WHAT IS NEEDED ->
Scan the records below and say how many lines include the word "assets", giving no other text.

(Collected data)
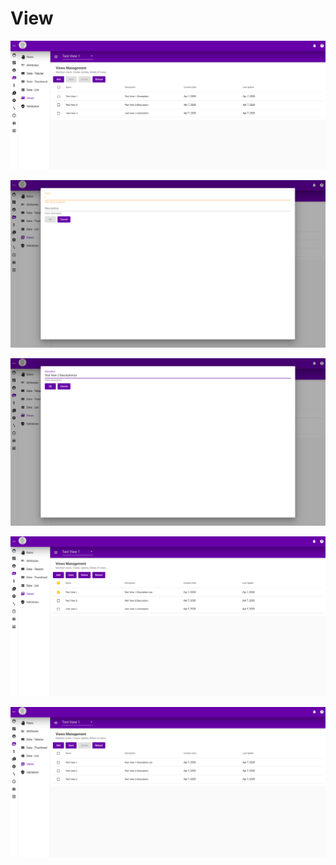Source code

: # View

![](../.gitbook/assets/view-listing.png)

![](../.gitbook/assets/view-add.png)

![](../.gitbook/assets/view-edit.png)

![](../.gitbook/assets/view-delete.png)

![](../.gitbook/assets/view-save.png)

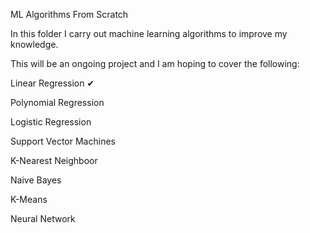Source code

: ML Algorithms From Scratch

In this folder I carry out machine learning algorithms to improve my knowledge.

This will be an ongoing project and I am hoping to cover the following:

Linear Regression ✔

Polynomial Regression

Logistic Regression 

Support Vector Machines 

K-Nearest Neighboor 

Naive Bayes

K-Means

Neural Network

---

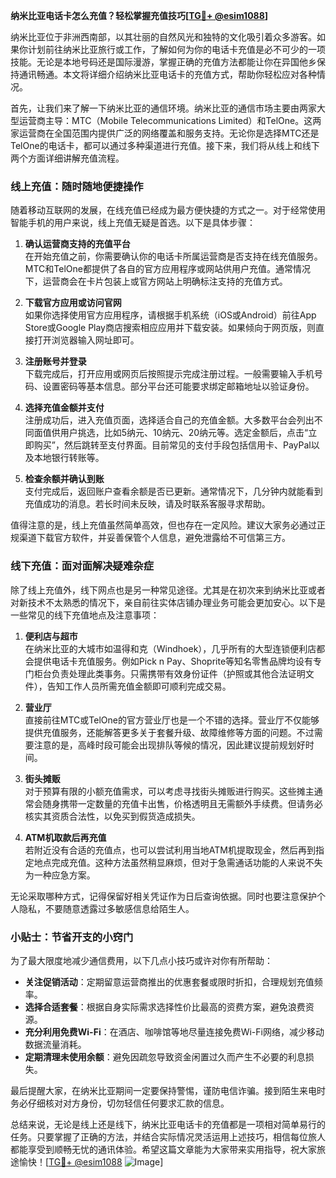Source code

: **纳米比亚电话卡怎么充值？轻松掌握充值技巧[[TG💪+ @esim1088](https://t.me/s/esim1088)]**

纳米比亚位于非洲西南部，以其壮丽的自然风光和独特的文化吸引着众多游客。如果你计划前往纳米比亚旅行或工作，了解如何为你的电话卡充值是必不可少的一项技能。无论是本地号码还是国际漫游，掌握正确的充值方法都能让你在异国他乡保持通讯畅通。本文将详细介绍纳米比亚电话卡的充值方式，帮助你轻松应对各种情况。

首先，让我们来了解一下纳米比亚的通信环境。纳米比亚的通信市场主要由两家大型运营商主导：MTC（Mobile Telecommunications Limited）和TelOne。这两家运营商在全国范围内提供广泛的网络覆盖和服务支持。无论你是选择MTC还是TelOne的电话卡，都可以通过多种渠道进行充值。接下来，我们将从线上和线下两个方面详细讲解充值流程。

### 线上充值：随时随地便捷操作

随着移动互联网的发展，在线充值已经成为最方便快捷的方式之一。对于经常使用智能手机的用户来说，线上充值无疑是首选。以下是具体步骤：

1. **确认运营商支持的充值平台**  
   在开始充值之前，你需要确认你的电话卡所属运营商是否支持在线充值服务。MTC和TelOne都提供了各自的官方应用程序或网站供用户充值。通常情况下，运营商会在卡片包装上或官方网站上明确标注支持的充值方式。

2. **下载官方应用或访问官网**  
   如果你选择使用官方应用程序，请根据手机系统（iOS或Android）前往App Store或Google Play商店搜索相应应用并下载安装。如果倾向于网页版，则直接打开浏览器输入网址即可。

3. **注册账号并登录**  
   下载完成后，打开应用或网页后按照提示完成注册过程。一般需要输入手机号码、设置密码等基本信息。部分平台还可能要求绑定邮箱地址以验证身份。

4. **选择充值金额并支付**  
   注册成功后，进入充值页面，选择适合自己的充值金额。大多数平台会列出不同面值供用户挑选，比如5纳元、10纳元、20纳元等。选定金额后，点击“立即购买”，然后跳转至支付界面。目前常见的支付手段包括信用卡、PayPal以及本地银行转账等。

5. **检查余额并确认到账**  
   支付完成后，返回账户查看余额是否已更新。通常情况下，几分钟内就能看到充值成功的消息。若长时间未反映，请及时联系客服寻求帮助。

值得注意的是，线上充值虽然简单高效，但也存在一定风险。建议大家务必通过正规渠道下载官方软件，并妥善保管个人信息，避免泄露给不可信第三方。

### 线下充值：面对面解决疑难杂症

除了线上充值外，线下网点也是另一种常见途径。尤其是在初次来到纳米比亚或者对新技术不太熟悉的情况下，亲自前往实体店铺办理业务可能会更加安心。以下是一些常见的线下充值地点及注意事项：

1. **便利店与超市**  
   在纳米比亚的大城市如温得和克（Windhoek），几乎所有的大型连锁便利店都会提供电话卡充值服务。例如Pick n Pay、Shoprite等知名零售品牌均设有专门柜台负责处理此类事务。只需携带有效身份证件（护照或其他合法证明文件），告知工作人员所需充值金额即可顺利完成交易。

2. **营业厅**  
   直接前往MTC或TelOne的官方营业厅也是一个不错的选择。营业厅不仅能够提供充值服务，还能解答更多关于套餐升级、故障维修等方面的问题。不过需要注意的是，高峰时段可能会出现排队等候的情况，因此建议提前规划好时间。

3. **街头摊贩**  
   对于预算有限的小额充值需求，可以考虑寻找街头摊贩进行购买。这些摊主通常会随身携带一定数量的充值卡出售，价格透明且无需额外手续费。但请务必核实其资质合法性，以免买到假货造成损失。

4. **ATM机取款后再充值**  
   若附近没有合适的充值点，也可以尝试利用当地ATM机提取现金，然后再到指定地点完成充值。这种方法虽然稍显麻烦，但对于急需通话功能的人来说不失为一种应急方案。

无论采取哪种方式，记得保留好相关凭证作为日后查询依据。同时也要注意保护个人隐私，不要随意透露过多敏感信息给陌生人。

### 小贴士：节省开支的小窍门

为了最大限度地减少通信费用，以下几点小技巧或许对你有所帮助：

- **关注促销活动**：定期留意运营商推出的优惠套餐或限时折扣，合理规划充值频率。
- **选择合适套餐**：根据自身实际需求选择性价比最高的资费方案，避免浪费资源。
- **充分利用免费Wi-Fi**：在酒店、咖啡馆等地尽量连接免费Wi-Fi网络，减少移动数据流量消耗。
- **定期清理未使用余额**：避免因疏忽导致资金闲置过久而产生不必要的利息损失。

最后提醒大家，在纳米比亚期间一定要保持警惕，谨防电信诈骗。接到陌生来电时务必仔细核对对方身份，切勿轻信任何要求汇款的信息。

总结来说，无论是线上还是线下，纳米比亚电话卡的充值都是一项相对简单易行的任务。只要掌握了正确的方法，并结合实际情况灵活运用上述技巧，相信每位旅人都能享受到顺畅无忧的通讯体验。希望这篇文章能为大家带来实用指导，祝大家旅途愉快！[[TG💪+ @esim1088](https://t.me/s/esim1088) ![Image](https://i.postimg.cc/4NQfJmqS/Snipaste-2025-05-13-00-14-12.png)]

* * *

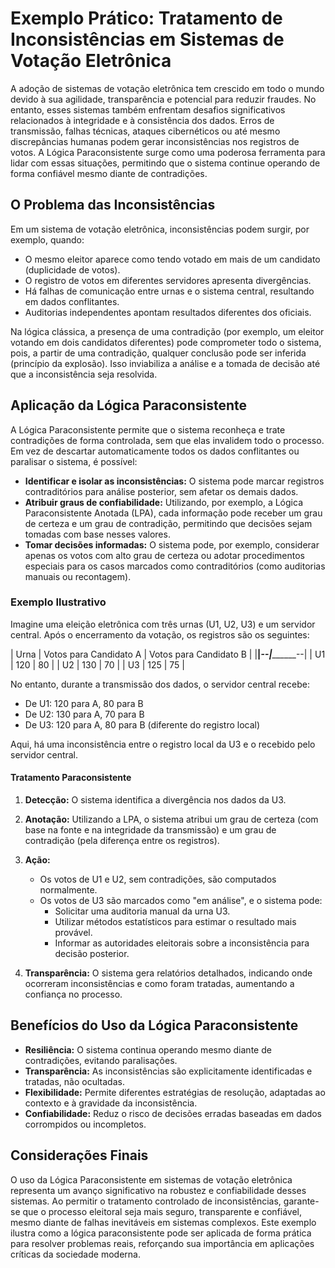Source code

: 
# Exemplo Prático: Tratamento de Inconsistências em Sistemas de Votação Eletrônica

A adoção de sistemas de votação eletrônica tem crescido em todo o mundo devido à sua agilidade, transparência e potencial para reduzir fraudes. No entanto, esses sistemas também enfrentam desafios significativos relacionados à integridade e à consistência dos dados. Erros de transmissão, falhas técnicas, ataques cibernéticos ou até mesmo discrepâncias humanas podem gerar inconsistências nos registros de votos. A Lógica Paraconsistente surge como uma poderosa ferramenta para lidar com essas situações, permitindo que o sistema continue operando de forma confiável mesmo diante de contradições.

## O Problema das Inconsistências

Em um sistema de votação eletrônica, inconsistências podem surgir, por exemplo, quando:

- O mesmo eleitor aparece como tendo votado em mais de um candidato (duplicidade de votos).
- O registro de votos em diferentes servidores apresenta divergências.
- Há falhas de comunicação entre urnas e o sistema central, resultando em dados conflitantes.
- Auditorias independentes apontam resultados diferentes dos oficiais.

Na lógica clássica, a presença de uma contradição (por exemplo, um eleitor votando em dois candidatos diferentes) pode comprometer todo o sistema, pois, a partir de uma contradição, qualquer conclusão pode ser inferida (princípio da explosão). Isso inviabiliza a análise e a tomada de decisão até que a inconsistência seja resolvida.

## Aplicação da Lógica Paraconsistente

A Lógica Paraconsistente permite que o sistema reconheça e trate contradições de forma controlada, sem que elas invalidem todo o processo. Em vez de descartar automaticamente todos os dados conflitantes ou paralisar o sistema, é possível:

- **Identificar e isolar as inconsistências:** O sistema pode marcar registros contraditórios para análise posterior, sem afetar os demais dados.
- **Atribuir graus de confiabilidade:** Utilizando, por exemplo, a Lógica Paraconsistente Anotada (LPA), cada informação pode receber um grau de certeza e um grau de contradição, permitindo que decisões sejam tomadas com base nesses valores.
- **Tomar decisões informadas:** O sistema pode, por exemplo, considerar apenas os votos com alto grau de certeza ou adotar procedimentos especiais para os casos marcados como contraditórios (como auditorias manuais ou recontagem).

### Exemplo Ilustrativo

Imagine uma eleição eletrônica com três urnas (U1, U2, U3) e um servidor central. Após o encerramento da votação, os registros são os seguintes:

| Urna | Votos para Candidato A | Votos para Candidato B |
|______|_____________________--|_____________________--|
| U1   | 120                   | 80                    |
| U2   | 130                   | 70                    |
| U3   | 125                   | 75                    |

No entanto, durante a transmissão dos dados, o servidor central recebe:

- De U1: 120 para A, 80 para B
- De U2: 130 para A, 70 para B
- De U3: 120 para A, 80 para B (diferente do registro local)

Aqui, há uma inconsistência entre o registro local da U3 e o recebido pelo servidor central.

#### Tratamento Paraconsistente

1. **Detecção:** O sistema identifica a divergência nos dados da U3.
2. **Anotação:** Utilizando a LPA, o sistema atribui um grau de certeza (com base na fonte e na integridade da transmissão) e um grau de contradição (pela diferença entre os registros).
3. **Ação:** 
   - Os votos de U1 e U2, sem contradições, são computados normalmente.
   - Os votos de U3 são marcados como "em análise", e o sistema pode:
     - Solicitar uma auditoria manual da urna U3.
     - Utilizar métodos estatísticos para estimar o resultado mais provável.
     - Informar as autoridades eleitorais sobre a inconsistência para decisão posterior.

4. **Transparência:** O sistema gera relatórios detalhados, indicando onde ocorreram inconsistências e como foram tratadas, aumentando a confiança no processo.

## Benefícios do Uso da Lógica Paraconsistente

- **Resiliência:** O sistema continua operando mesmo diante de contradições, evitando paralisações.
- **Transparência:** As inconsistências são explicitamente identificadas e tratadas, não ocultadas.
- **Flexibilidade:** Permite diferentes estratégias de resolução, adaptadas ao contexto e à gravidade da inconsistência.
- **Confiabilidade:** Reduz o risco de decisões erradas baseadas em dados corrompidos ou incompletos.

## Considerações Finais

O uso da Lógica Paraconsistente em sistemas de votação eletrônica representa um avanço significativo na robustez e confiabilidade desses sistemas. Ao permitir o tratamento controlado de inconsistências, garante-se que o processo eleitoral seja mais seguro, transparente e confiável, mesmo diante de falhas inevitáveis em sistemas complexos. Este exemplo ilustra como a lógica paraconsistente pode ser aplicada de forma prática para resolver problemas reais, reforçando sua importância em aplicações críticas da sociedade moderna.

EXERCISE SOLUTION ->
5